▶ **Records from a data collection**
☆ ☆ ☆ ☆

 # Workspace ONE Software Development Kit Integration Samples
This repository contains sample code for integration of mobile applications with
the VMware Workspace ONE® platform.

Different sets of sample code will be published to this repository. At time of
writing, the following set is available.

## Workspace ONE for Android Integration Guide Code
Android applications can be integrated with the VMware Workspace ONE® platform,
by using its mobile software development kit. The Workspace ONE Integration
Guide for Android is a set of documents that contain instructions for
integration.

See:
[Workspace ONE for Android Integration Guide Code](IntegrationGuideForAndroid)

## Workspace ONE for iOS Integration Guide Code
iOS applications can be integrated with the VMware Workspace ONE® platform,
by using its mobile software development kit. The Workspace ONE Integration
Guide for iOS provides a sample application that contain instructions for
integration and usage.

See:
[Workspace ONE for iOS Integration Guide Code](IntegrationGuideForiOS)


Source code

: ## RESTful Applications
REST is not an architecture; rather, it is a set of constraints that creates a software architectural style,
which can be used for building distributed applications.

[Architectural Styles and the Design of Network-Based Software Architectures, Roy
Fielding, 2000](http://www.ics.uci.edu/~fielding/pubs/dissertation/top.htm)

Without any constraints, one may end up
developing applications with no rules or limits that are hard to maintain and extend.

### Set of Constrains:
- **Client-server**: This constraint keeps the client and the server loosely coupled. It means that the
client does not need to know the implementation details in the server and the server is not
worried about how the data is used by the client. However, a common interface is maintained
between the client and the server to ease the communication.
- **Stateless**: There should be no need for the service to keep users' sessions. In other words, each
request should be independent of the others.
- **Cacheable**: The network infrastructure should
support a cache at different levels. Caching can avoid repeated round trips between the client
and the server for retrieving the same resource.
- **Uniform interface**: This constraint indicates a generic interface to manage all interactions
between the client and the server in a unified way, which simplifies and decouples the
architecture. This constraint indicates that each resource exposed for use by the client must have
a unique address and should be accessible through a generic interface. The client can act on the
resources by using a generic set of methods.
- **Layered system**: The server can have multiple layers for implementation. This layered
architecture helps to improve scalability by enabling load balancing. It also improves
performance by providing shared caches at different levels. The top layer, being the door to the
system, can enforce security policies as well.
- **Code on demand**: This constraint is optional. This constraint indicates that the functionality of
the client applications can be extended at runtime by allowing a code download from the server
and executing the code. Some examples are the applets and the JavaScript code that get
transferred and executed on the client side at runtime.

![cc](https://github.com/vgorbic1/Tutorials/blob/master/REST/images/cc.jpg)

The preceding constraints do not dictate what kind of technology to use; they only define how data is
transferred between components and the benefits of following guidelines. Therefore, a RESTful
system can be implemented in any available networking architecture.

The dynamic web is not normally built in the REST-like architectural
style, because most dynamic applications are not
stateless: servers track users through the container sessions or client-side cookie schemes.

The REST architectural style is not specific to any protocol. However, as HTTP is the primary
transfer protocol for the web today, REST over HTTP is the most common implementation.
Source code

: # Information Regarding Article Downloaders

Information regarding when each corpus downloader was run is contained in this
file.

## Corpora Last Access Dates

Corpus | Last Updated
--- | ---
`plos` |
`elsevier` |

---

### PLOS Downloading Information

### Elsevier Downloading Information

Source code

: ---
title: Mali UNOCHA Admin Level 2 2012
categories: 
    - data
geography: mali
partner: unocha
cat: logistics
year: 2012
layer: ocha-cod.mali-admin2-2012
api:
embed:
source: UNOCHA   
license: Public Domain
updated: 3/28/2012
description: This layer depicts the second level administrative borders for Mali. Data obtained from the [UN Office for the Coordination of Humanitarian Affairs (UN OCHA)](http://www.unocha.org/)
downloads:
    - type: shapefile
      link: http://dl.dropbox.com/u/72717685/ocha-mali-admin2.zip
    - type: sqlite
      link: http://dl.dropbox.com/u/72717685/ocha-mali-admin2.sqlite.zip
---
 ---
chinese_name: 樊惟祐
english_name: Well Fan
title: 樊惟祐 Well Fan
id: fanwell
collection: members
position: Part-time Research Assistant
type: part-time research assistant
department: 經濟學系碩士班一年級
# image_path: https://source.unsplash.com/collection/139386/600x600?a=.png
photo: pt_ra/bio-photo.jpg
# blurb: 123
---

☆ ☆ ☆ ☆

Go through the records and copy each line with "common" in it.

worried about how the data is used by the client. However, a common interface is maintained
transfer protocol for the web today, REST over HTTP is the most common implementation.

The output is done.